Issue: Unclear when to use transcript_ids vs context Impact: Users don’t understand the two different usage patterns

Recommendation: Add clear explanation:

## Usage Patterns
### Pattern 1: Analyze Existing Transcripts
Use `transcript_ids` to ask questions about previously transcribed audio:
```json
{
"transcript_ids": ["transcript_123"],
"questions": [{"question": "What was discussed?"}]
}

Use context to ask questions about any text content:

{
"context": "Meeting notes: We discussed the Q4 budget...",
"questions": [{"question": "What budget items were mentioned?"}]
}

Issue: Question object parameters not documented Impact: Users don’t understand answer_format and answer_options

Recommendation: Document question object properties:

### Question Object Parameters
| Parameter | Type | Required | Description |
|-----------|------|----------|-------------|
| `question` | string | Yes | The question to ask |
| `answer_format` | string | No | Desired format for the answer (e.g., "List of countries in ISO format") |
| `answer_options` | array | No | Limit responses to specific options |
## Quick Start
1. **Get a transcript ID** by transcribing audio
2. **Ask a question** about the transcript:
```bash
curl -X POST https://api.assemblyai.com/lemur/v3/generate/question-answer \
-H "Authorization: YOUR_API_KEY" \
-H "Content-Type: application/json" \
-d '{
"transcript_ids": ["your_transcript_id"],
"questions": [{"question": "What are the main topics discussed?"}]
}'
## Common Use Cases
- **Meeting Analysis**: "Were all agenda items covered?"
- **Call Scoring**: "How satisfied was the customer (1-10)?"
- **Content Extraction**: "What action items were mentioned?"
- **Sentiment Analysis**: "What was the overall tone?"
## Error Handling
| Status Code | Common Causes | Solutions |
|-------------|---------------|-----------|
| 400 | Invalid transcript_id, missing required fields | Verify transcript exists and request format |
| 401 | Invalid API key | Check API key in Authorization header |
| 429 | Rate limit exceeded | Implement exponential backoff |

Issue: Shows Authorization: <apiKey> Impact: Unclear if this needs “Bearer” prefix or specific format

Recommendation: Clarify: Authorization: YOUR_API_KEY (no Bearer prefix needed)
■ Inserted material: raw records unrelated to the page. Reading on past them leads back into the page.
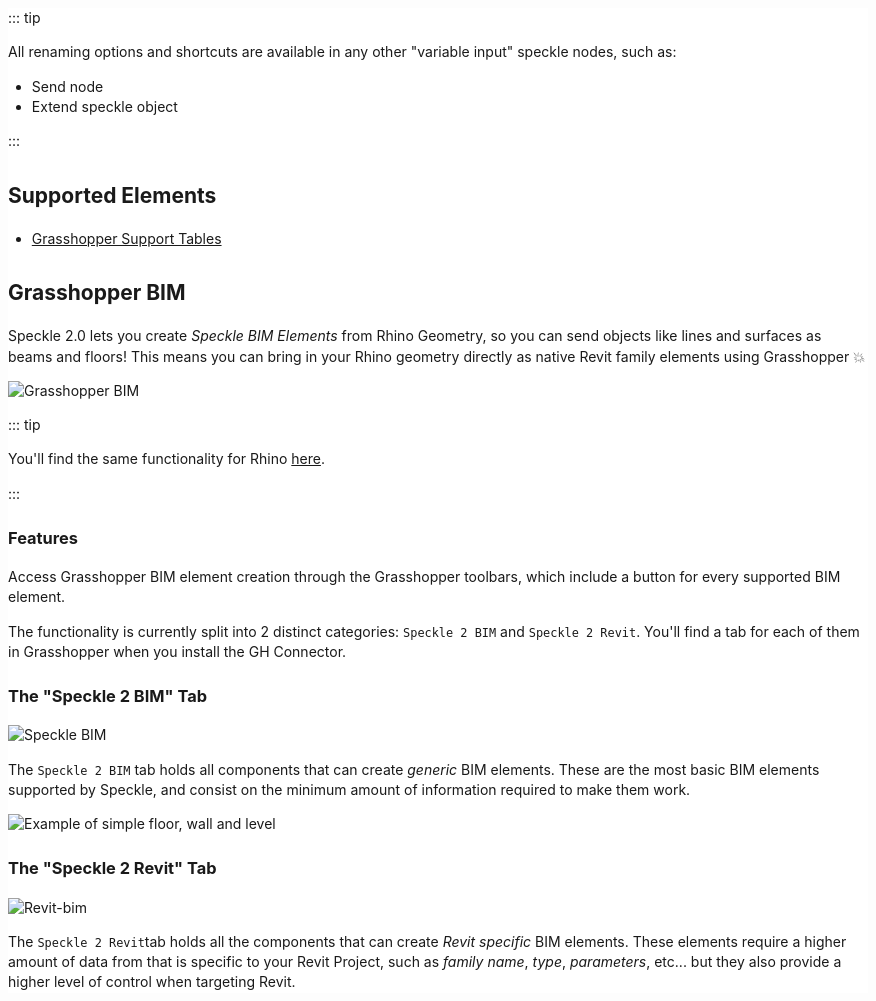 ::: tip

All renaming options and shortcuts are available in any other "variable input" speckle nodes, such as:

- Send node
- Extend speckle object

:::

## Supported Elements

- [Grasshopper Support Tables](/user/support-tables.html#grasshopper)

## Grasshopper BIM

Speckle 2.0 lets you create _Speckle BIM Elements_ from Rhino Geometry, so you can send objects like lines and surfaces as beams and floors! This means you can bring in your Rhino geometry directly as native Revit family elements using Grasshopper 💥

![Grasshopper BIM](./img-gh/gh-bim.png)

::: tip

You'll find the same functionality for Rhino [here](/rhino.html#using-rhino-bim).

:::

### Features

Access Grasshopper BIM element creation through the Grasshopper toolbars, which include a button for every supported BIM element.

The functionality is currently split into 2 distinct categories: `Speckle 2 BIM` and `Speckle 2 Revit`. You'll find a tab for each of them in Grasshopper when you install the GH Connector.

### The "Speckle 2 BIM" Tab

![Speckle BIM](./img-gh/speckle-bim.png)

The `Speckle 2 BIM` tab holds all components that can create _generic_ BIM elements. These are the most basic BIM elements supported by Speckle, and consist on the minimum amount of information required to make them work.

![Example of simple floor, wall and level](./img-gh/gh-bim-BuiltElements.png)

### The "Speckle 2 Revit" Tab

![Revit-bim](./img-gh/revit-bim.png)

The `Speckle 2 Revit`tab holds all the components that can create _Revit specific_ BIM elements. These elements require a higher amount of data from that is specific to your Revit Project, such as _family name_, _type_, _parameters_, etc... but they also provide a higher level of control when targeting Revit.

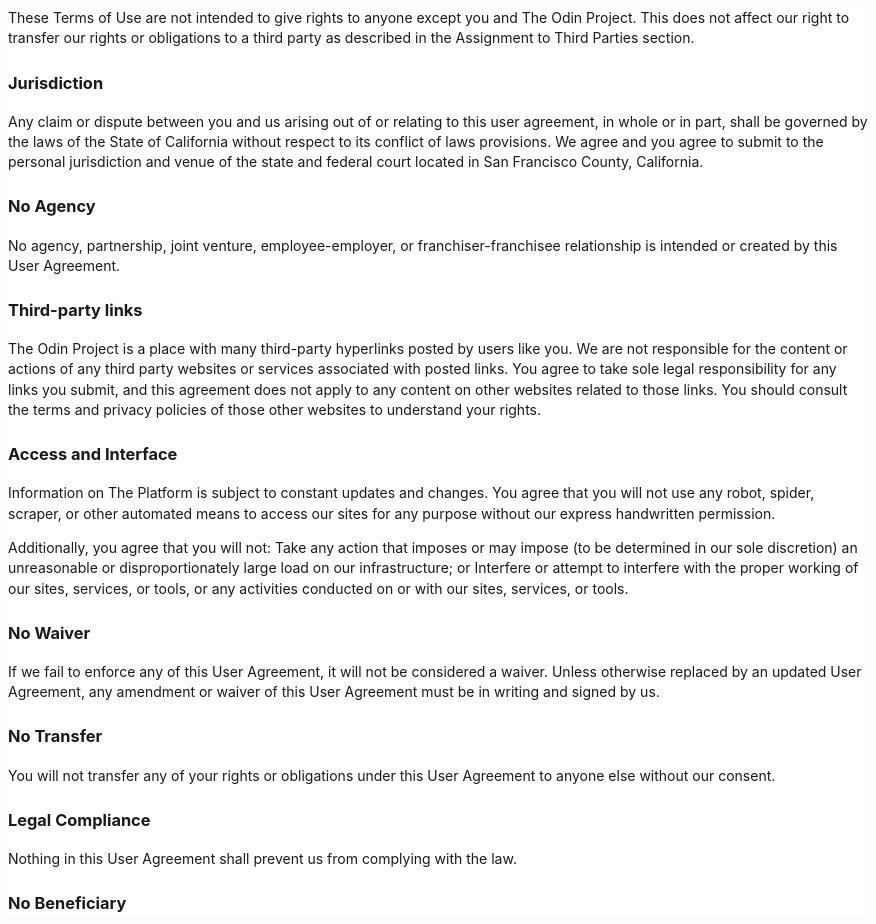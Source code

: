 These Terms of Use are not intended to give rights to anyone except you and The Odin Project. This does not affect our right to transfer our rights or obligations to a third party as described in the Assignment to Third Parties section.

### Jurisdiction

Any claim or dispute between you and us arising out of or relating to this user agreement, in whole or in part, shall be governed by the laws of the State of California without respect to its conflict of laws provisions. We agree and you agree to submit to the personal jurisdiction and venue of the state and federal court located in San Francisco County, California.


### No Agency

No agency, partnership, joint venture, employee-employer, or franchiser-franchisee relationship is intended or created by this User Agreement.

### Third-party links

The Odin Project is a place with many third-party hyperlinks posted by users like you. We are not responsible for the content or actions of any third party websites or services associated with posted links. You agree to take sole legal responsibility for any links you submit, and this agreement does not apply to any content on other websites related to those links. You should consult the terms and privacy policies of those other websites to understand your rights.

### Access and Interface

Information on The Platform is subject to constant updates and changes.  You agree that you will not use any robot, spider, scraper, or other automated means to access our sites for any purpose without our express handwritten permission.

Additionally, you agree that you will not:
Take any action that imposes or may impose (to be determined in our sole discretion) an unreasonable or disproportionately large load on our infrastructure; or
Interfere or attempt to interfere with the proper working of our sites, services, or tools, or any activities conducted on or with our sites, services, or tools.

### No Waiver 

If we fail to enforce any of this User Agreement, it will not be considered a waiver. Unless otherwise replaced by an updated User Agreement, any amendment or waiver of this User Agreement must be in writing and signed by us.

### No Transfer

You will not transfer any of your rights or obligations under this User Agreement to anyone else without our consent.

### Legal Compliance

Nothing in this User Agreement shall prevent us from complying with the law.

### No Beneficiary
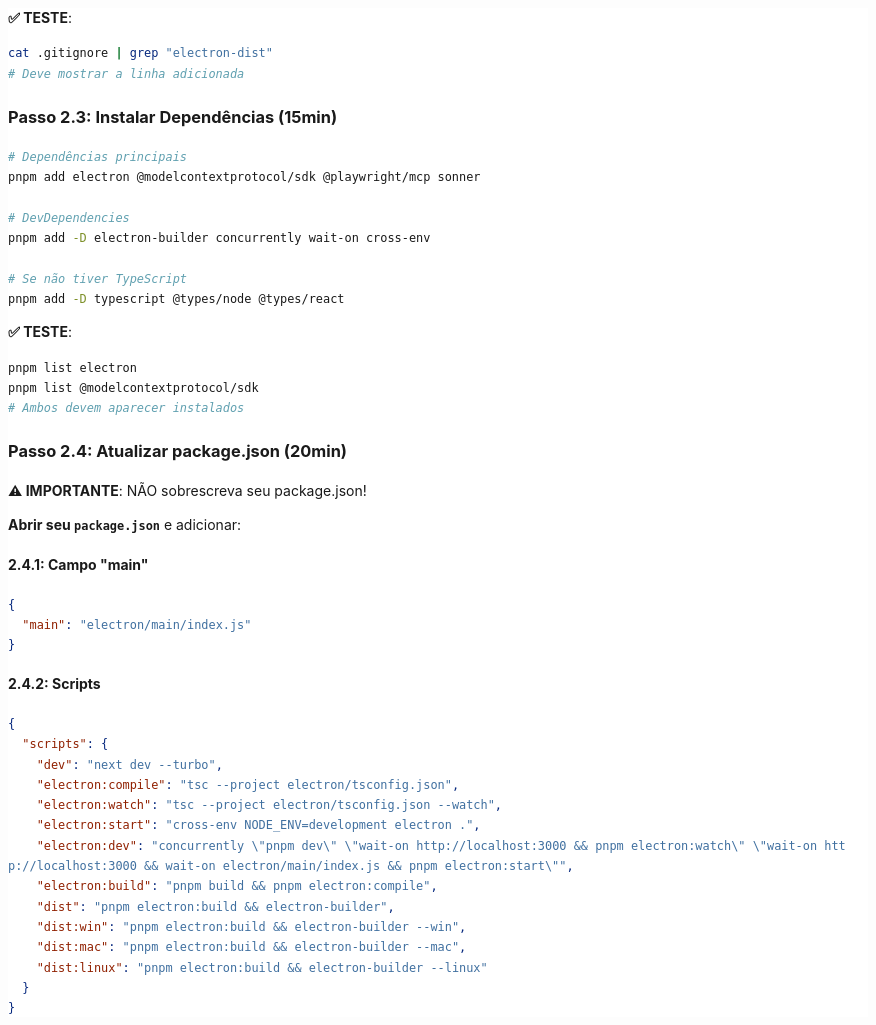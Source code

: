 **✅ TESTE**:
```bash
cat .gitignore | grep "electron-dist"
# Deve mostrar a linha adicionada
```

### Passo 2.3: Instalar Dependências (15min)

```bash
# Dependências principais
pnpm add electron @modelcontextprotocol/sdk @playwright/mcp sonner

# DevDependencies
pnpm add -D electron-builder concurrently wait-on cross-env

# Se não tiver TypeScript
pnpm add -D typescript @types/node @types/react
```

**✅ TESTE**:
```bash
pnpm list electron
pnpm list @modelcontextprotocol/sdk
# Ambos devem aparecer instalados
```

### Passo 2.4: Atualizar package.json (20min)

**⚠️ IMPORTANTE**: NÃO sobrescreva seu package.json!

**Abrir seu `package.json`** e adicionar:

#### 2.4.1: Campo "main"
```json
{
  "main": "electron/main/index.js"
}
```

#### 2.4.2: Scripts
```json
{
  "scripts": {
    "dev": "next dev --turbo",
    "electron:compile": "tsc --project electron/tsconfig.json",
    "electron:watch": "tsc --project electron/tsconfig.json --watch",
    "electron:start": "cross-env NODE_ENV=development electron .",
    "electron:dev": "concurrently \"pnpm dev\" \"wait-on http://localhost:3000 && pnpm electron:watch\" \"wait-on http://localhost:3000 && wait-on electron/main/index.js && pnpm electron:start\"",
    "electron:build": "pnpm build && pnpm electron:compile",
    "dist": "pnpm electron:build && electron-builder",
    "dist:win": "pnpm electron:build && electron-builder --win",
    "dist:mac": "pnpm electron:build && electron-builder --mac",
    "dist:linux": "pnpm electron:build && electron-builder --linux"
  }
}
```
Issue: No list of available models Impact: Users don’t know their options

Recommendation: Add supported models list or link to models documentation

  1. HIGH: Add complete request/response schemas
  2. HIGH: Replace redundant examples with meaningful ones
  3. HIGH: Add prerequisites and quick start section
  4. MEDIUM: Document question object parameters
  5. MEDIUM: Add error handling guidance
  6. LOW: Add use cases and best practices

These improvements would transform this from a basic endpoint reference into comprehensive, user-friendly documentation that enables successful implementation.